━━━━━ WORKING DATA ━━━━━
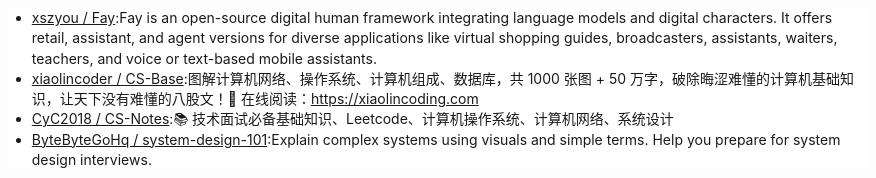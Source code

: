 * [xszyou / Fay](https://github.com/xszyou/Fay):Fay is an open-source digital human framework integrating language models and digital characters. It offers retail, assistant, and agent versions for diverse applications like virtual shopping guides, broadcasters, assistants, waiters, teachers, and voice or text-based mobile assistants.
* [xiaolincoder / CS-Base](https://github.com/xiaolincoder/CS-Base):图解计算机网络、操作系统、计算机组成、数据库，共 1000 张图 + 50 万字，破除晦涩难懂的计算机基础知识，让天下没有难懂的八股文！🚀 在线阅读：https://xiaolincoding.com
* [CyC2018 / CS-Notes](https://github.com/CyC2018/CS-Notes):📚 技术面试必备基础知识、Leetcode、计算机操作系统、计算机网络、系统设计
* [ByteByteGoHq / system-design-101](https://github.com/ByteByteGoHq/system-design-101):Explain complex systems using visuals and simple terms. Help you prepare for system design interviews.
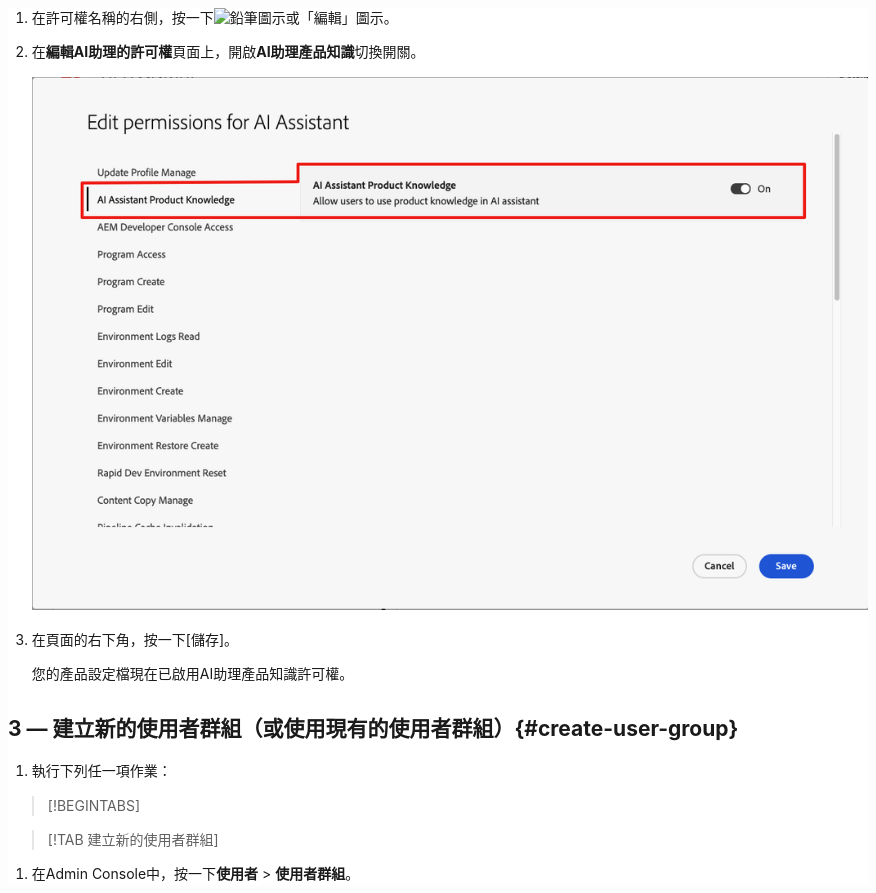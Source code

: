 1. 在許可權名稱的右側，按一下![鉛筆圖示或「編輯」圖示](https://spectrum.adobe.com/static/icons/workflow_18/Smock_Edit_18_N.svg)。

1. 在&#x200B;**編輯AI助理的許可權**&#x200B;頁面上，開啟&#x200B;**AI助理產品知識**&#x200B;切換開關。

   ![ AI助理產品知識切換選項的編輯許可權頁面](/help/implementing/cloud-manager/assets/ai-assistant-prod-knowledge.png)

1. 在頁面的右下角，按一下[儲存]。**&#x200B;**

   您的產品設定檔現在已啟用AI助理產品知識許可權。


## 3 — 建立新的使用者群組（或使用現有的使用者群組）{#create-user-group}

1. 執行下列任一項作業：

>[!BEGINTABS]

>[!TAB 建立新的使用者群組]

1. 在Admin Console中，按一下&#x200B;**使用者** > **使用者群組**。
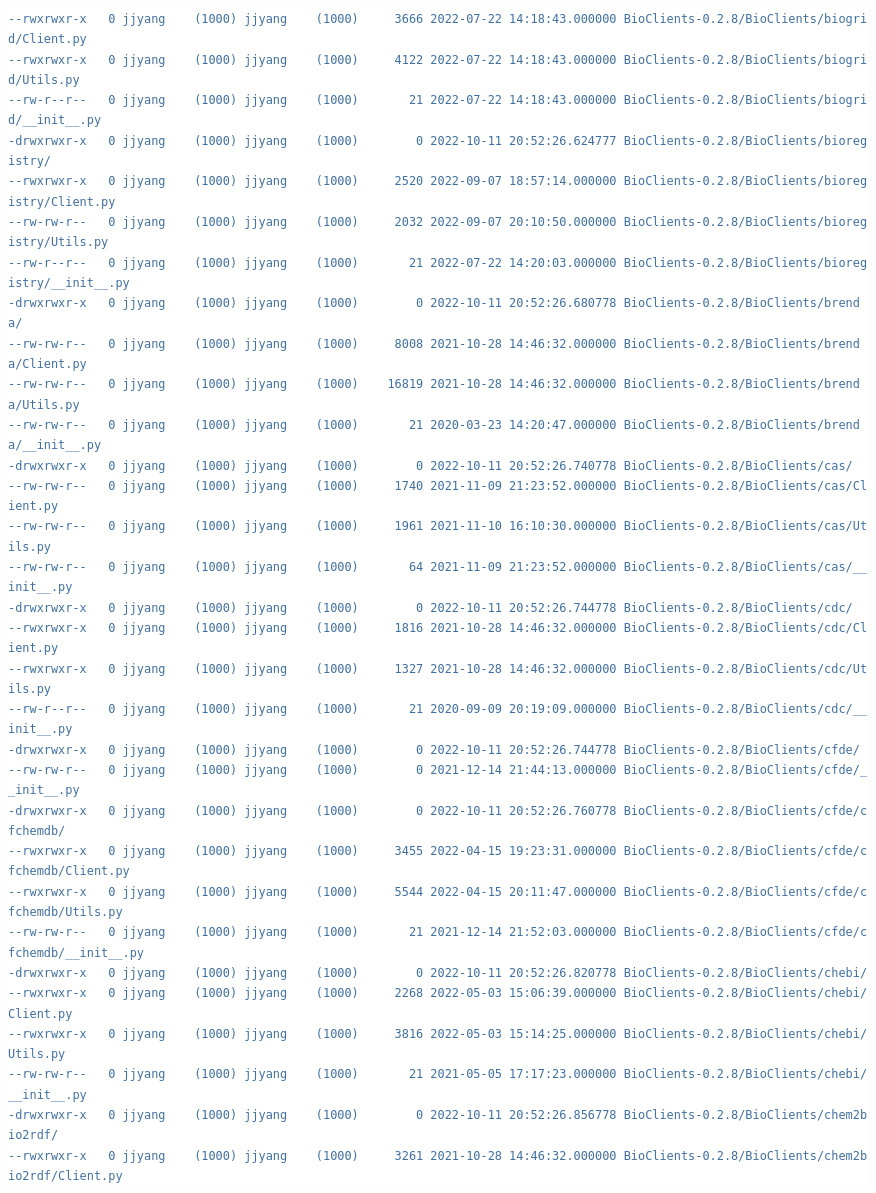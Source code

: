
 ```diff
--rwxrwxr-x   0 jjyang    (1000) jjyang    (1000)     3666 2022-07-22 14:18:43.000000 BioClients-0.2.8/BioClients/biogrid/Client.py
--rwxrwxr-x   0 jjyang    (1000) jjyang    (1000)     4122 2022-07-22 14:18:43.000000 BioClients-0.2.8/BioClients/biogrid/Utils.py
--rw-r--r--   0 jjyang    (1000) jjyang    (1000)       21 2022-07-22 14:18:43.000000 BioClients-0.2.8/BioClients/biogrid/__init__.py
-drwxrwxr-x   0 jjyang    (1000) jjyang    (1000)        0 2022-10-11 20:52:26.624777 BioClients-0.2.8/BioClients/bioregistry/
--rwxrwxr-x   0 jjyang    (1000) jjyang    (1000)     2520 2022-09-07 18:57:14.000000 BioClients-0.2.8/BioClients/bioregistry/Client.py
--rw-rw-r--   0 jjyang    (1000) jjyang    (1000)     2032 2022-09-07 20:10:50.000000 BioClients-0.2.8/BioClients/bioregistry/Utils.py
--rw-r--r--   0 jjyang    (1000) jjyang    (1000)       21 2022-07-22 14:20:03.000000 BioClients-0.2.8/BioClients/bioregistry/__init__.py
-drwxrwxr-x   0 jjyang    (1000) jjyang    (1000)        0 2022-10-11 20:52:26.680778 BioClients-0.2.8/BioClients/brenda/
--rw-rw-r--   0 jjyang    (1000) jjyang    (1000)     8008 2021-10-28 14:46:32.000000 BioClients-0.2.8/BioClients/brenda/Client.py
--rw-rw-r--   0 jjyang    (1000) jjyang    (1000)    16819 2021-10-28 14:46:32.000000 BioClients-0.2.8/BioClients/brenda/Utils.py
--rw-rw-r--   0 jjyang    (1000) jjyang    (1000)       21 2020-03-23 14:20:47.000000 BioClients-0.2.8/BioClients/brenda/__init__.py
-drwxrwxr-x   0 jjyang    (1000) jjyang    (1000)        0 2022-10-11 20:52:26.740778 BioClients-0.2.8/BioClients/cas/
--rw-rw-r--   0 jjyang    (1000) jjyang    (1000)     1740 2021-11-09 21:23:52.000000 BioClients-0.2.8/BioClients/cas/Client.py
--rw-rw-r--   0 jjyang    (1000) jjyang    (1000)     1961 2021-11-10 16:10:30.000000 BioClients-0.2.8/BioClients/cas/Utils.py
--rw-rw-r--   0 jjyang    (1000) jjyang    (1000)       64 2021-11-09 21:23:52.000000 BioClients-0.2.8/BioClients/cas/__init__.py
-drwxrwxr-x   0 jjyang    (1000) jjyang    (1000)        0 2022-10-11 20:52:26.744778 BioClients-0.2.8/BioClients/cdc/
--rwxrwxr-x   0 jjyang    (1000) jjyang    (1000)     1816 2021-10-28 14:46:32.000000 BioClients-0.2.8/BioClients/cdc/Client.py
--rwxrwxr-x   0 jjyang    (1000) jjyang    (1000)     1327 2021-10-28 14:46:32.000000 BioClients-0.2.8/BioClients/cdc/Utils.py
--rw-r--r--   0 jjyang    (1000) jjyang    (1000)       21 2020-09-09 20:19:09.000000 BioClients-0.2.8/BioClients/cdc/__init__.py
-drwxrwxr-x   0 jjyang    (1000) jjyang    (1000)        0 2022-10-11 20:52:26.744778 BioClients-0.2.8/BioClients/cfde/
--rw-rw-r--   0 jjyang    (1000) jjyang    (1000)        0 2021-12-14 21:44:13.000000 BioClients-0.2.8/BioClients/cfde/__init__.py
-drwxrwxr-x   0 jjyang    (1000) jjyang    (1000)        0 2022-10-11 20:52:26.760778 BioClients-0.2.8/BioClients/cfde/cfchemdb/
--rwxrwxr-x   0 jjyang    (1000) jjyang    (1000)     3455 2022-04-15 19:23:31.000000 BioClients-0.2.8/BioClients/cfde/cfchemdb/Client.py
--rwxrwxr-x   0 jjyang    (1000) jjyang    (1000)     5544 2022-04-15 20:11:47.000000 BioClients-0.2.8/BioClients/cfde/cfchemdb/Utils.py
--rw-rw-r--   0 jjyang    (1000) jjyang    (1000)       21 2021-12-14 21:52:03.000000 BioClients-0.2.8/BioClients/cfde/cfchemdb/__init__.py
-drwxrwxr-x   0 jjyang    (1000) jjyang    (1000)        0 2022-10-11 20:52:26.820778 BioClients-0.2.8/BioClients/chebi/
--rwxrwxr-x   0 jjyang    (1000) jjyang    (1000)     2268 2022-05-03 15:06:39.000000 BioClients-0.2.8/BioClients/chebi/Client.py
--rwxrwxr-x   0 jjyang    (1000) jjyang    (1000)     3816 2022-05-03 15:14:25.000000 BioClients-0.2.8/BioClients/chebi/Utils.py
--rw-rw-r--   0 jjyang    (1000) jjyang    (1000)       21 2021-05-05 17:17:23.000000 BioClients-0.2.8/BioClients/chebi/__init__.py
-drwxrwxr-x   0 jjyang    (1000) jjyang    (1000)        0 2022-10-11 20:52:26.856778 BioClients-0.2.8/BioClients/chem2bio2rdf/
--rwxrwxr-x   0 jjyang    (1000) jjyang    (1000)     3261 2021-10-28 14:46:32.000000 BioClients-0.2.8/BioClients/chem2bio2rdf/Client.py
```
━━━━━
**TASK REQUIREMENTS**: Copy each entry above exactly; drop the pictures.

**OUTPUT OF THE EXERCISE**:
Source code

: * [xszyou / Fay](https://github.com/xszyou/Fay):Fay is an open-source digital human framework integrating language models and digital characters. It offers retail, assistant, and agent versions for diverse applications like virtual shopping guides, broadcasters, assistants, waiters, teachers, and voice or text-based mobile assistants.
* [xiaolincoder / CS-Base](https://github.com/xiaolincoder/CS-Base):图解计算机网络、操作系统、计算机组成、数据库，共 1000 张图 + 50 万字，破除晦涩难懂的计算机基础知识，让天下没有难懂的八股文！🚀 在线阅读：https://xiaolincoding.com
* [CyC2018 / CS-Notes](https://github.com/CyC2018/CS-Notes):📚 技术面试必备基础知识、Leetcode、计算机操作系统、计算机网络、系统设计
* [ByteByteGoHq / system-design-101](https://github.com/ByteByteGoHq/system-design-101):Explain complex systems using visuals and simple terms. Help you prepare for system design interviews.
Source code

: 1. 在許可權名稱的右側，按一下![鉛筆圖示或「編輯」圖示](https://spectrum.adobe.com/static/icons/workflow_18/Smock_Edit_18_N.svg)。

1. 在&#x200B;**編輯AI助理的許可權**&#x200B;頁面上，開啟&#x200B;**AI助理產品知識**&#x200B;切換開關。

   ![ AI助理產品知識切換選項的編輯許可權頁面](/help/implementing/cloud-manager/assets/ai-assistant-prod-knowledge.png)

1. 在頁面的右下角，按一下[儲存]。**&#x200B;**

   您的產品設定檔現在已啟用AI助理產品知識許可權。


## 3 — 建立新的使用者群組（或使用現有的使用者群組）{#create-user-group}

1. 執行下列任一項作業：

>[!BEGINTABS]

>[!TAB 建立新的使用者群組]

1. 在Admin Console中，按一下&#x200B;**使用者** > **使用者群組**。
Source code

:
 ```diff
--rwxrwxr-x   0 jjyang    (1000) jjyang    (1000)     3666 2022-07-22 14:18:43.000000 BioClients-0.2.8/BioClients/biogrid/Client.py
--rwxrwxr-x   0 jjyang    (1000) jjyang    (1000)     4122 2022-07-22 14:18:43.000000 BioClients-0.2.8/BioClients/biogrid/Utils.py
--rw-r--r--   0 jjyang    (1000) jjyang    (1000)       21 2022-07-22 14:18:43.000000 BioClients-0.2.8/BioClients/biogrid/__init__.py
-drwxrwxr-x   0 jjyang    (1000) jjyang    (1000)        0 2022-10-11 20:52:26.624777 BioClients-0.2.8/BioClients/bioregistry/
--rwxrwxr-x   0 jjyang    (1000) jjyang    (1000)     2520 2022-09-07 18:57:14.000000 BioClients-0.2.8/BioClients/bioregistry/Client.py
--rw-rw-r--   0 jjyang    (1000) jjyang    (1000)     2032 2022-09-07 20:10:50.000000 BioClients-0.2.8/BioClients/bioregistry/Utils.py
--rw-r--r--   0 jjyang    (1000) jjyang    (1000)       21 2022-07-22 14:20:03.000000 BioClients-0.2.8/BioClients/bioregistry/__init__.py
-drwxrwxr-x   0 jjyang    (1000) jjyang    (1000)        0 2022-10-11 20:52:26.680778 BioClients-0.2.8/BioClients/brenda/
--rw-rw-r--   0 jjyang    (1000) jjyang    (1000)     8008 2021-10-28 14:46:32.000000 BioClients-0.2.8/BioClients/brenda/Client.py
--rw-rw-r--   0 jjyang    (1000) jjyang    (1000)    16819 2021-10-28 14:46:32.000000 BioClients-0.2.8/BioClients/brenda/Utils.py
--rw-rw-r--   0 jjyang    (1000) jjyang    (1000)       21 2020-03-23 14:20:47.000000 BioClients-0.2.8/BioClients/brenda/__init__.py
-drwxrwxr-x   0 jjyang    (1000) jjyang    (1000)        0 2022-10-11 20:52:26.740778 BioClients-0.2.8/BioClients/cas/
--rw-rw-r--   0 jjyang    (1000) jjyang    (1000)     1740 2021-11-09 21:23:52.000000 BioClients-0.2.8/BioClients/cas/Client.py
--rw-rw-r--   0 jjyang    (1000) jjyang    (1000)     1961 2021-11-10 16:10:30.000000 BioClients-0.2.8/BioClients/cas/Utils.py
--rw-rw-r--   0 jjyang    (1000) jjyang    (1000)       64 2021-11-09 21:23:52.000000 BioClients-0.2.8/BioClients/cas/__init__.py
-drwxrwxr-x   0 jjyang    (1000) jjyang    (1000)        0 2022-10-11 20:52:26.744778 BioClients-0.2.8/BioClients/cdc/
--rwxrwxr-x   0 jjyang    (1000) jjyang    (1000)     1816 2021-10-28 14:46:32.000000 BioClients-0.2.8/BioClients/cdc/Client.py
--rwxrwxr-x   0 jjyang    (1000) jjyang    (1000)     1327 2021-10-28 14:46:32.000000 BioClients-0.2.8/BioClients/cdc/Utils.py
--rw-r--r--   0 jjyang    (1000) jjyang    (1000)       21 2020-09-09 20:19:09.000000 BioClients-0.2.8/BioClients/cdc/__init__.py
-drwxrwxr-x   0 jjyang    (1000) jjyang    (1000)        0 2022-10-11 20:52:26.744778 BioClients-0.2.8/BioClients/cfde/
--rw-rw-r--   0 jjyang    (1000) jjyang    (1000)        0 2021-12-14 21:44:13.000000 BioClients-0.2.8/BioClients/cfde/__init__.py
-drwxrwxr-x   0 jjyang    (1000) jjyang    (1000)        0 2022-10-11 20:52:26.760778 BioClients-0.2.8/BioClients/cfde/cfchemdb/
--rwxrwxr-x   0 jjyang    (1000) jjyang    (1000)     3455 2022-04-15 19:23:31.000000 BioClients-0.2.8/BioClients/cfde/cfchemdb/Client.py
--rwxrwxr-x   0 jjyang    (1000) jjyang    (1000)     5544 2022-04-15 20:11:47.000000 BioClients-0.2.8/BioClients/cfde/cfchemdb/Utils.py
--rw-rw-r--   0 jjyang    (1000) jjyang    (1000)       21 2021-12-14 21:52:03.000000 BioClients-0.2.8/BioClients/cfde/cfchemdb/__init__.py
-drwxrwxr-x   0 jjyang    (1000) jjyang    (1000)        0 2022-10-11 20:52:26.820778 BioClients-0.2.8/BioClients/chebi/
--rwxrwxr-x   0 jjyang    (1000) jjyang    (1000)     2268 2022-05-03 15:06:39.000000 BioClients-0.2.8/BioClients/chebi/Client.py
--rwxrwxr-x   0 jjyang    (1000) jjyang    (1000)     3816 2022-05-03 15:14:25.000000 BioClients-0.2.8/BioClients/chebi/Utils.py
--rw-rw-r--   0 jjyang    (1000) jjyang    (1000)       21 2021-05-05 17:17:23.000000 BioClients-0.2.8/BioClients/chebi/__init__.py
-drwxrwxr-x   0 jjyang    (1000) jjyang    (1000)        0 2022-10-11 20:52:26.856778 BioClients-0.2.8/BioClients/chem2bio2rdf/
--rwxrwxr-x   0 jjyang    (1000) jjyang    (1000)     3261 2021-10-28 14:46:32.000000 BioClients-0.2.8/BioClients/chem2bio2rdf/Client.py
```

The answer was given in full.